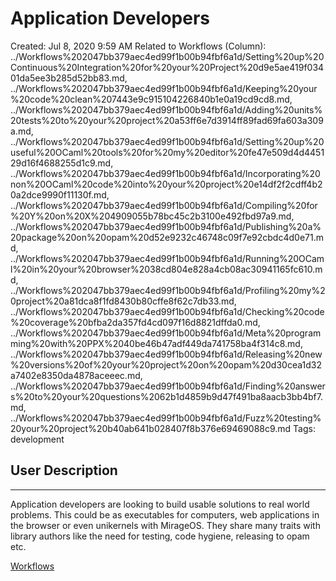 # Application Developers

Created: Jul 8, 2020 9:59 AM
Related to Workflows (Column): ../Workflows%202047bb379aec4ed99f1b00b94fbf6a1d/Setting%20up%20Continuous%20Integration%20for%20your%20Project%20d9e5ae419f03401da5ee3b285d52bb83.md, ../Workflows%202047bb379aec4ed99f1b00b94fbf6a1d/Keeping%20your%20code%20clean%207443e9c915104226840b1e0a19cd9cd8.md, ../Workflows%202047bb379aec4ed99f1b00b94fbf6a1d/Adding%20units%20tests%20to%20your%20project%20a53ff6e7d3914ff89fad69fa603a309a.md, ../Workflows%202047bb379aec4ed99f1b00b94fbf6a1d/Setting%20up%20useful%20OCaml%20tools%20for%20my%20editor%20fe47e509d4d445129d16f4688255d1c9.md, ../Workflows%202047bb379aec4ed99f1b00b94fbf6a1d/Incorporating%20non%20OCaml%20code%20into%20your%20project%20e14df2f2cdff4b20a2dce9990f11130f.md, ../Workflows%202047bb379aec4ed99f1b00b94fbf6a1d/Compiling%20for%20Y%20on%20X%204909055b78bc45c2b3100e492fbd97a9.md, ../Workflows%202047bb379aec4ed99f1b00b94fbf6a1d/Publishing%20a%20package%20on%20opam%20d52e9232c46748c09f7e92cbdc4d0e71.md, ../Workflows%202047bb379aec4ed99f1b00b94fbf6a1d/Running%20OCaml%20in%20your%20browser%2038cd804e828a4cb08ac30941165fc610.md, ../Workflows%202047bb379aec4ed99f1b00b94fbf6a1d/Profiling%20my%20project%20a81dca8f1fd8430b80cffe8f62c7db33.md, ../Workflows%202047bb379aec4ed99f1b00b94fbf6a1d/Checking%20code%20coverage%20bfba2da357fd4cd097f16d8821dffda0.md, ../Workflows%202047bb379aec4ed99f1b00b94fbf6a1d/Meta%20programming%20with%20PPX%2040be46b47adf449da741758ba4f314c8.md, ../Workflows%202047bb379aec4ed99f1b00b94fbf6a1d/Releasing%20new%20versions%20of%20your%20project%20on%20opam%20d30cea1d32a7402e8350da4878aceeec.md, ../Workflows%202047bb379aec4ed99f1b00b94fbf6a1d/Finding%20answers%20to%20your%20questions%2062b1d4859b9d47f491ba8aacb3bb4bf7.md, ../Workflows%202047bb379aec4ed99f1b00b94fbf6a1d/Fuzz%20testing%20your%20project%20b40ab641b028407f8b376e69469088c9.md
Tags: development

## User Description

---

Application developers are looking to build usable solutions to real world problems. This could be as executables for computers, web applications in the browser or even unikernels with MirageOS. They share many traits with library authors like the need for testing, code hygiene, releasing to opam etc. 

[Workflows](Application%20Developers%205158b951046948ae8080c5faae4c5485/Workflows%201d5464062beb4c68bee1b494fb35ea7e.csv)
-=-=-
### Your instructions
Return the listing above word for word, with the pictures removed.

### Response area
 # Application Developers

Created: Jul 8, 2020 9:59 AM
Related to Workflows (Column): ../Workflows%202047bb379aec4ed99f1b00b94fbf6a1d/Setting%20up%20Continuous%20Integration%20for%20your%20Project%20d9e5ae419f03401da5ee3b285d52bb83.md, ../Workflows%202047bb379aec4ed99f1b00b94fbf6a1d/Keeping%20your%20code%20clean%207443e9c915104226840b1e0a19cd9cd8.md, ../Workflows%202047bb379aec4ed99f1b00b94fbf6a1d/Adding%20units%20tests%20to%20your%20project%20a53ff6e7d3914ff89fad69fa603a309a.md, ../Workflows%202047bb379aec4ed99f1b00b94fbf6a1d/Setting%20up%20useful%20OCaml%20tools%20for%20my%20editor%20fe47e509d4d445129d16f4688255d1c9.md, ../Workflows%202047bb379aec4ed99f1b00b94fbf6a1d/Incorporating%20non%20OCaml%20code%20into%20your%20project%20e14df2f2cdff4b20a2dce9990f11130f.md, ../Workflows%202047bb379aec4ed99f1b00b94fbf6a1d/Compiling%20for%20Y%20on%20X%204909055b78bc45c2b3100e492fbd97a9.md, ../Workflows%202047bb379aec4ed99f1b00b94fbf6a1d/Publishing%20a%20package%20on%20opam%20d52e9232c46748c09f7e92cbdc4d0e71.md, ../Workflows%202047bb379aec4ed99f1b00b94fbf6a1d/Running%20OCaml%20in%20your%20browser%2038cd804e828a4cb08ac30941165fc610.md, ../Workflows%202047bb379aec4ed99f1b00b94fbf6a1d/Profiling%20my%20project%20a81dca8f1fd8430b80cffe8f62c7db33.md, ../Workflows%202047bb379aec4ed99f1b00b94fbf6a1d/Checking%20code%20coverage%20bfba2da357fd4cd097f16d8821dffda0.md, ../Workflows%202047bb379aec4ed99f1b00b94fbf6a1d/Meta%20programming%20with%20PPX%2040be46b47adf449da741758ba4f314c8.md, ../Workflows%202047bb379aec4ed99f1b00b94fbf6a1d/Releasing%20new%20versions%20of%20your%20project%20on%20opam%20d30cea1d32a7402e8350da4878aceeec.md, ../Workflows%202047bb379aec4ed99f1b00b94fbf6a1d/Finding%20answers%20to%20your%20questions%2062b1d4859b9d47f491ba8aacb3bb4bf7.md, ../Workflows%202047bb379aec4ed99f1b00b94fbf6a1d/Fuzz%20testing%20your%20project%20b40ab641b028407f8b376e69469088c9.md
Tags: development

## User Description

---

Application developers are looking to build usable solutions to real world problems. This could be as executables for computers, web applications in the browser or even unikernels with MirageOS. They share many traits with library authors like the need for testing, code hygiene, releasing to opam etc. 

[Workflows](Application%20Developers%205158b951046948ae8080c5faae4c5485/Workflows%201d5464062beb4c68bee1b494fb35ea7e.csv)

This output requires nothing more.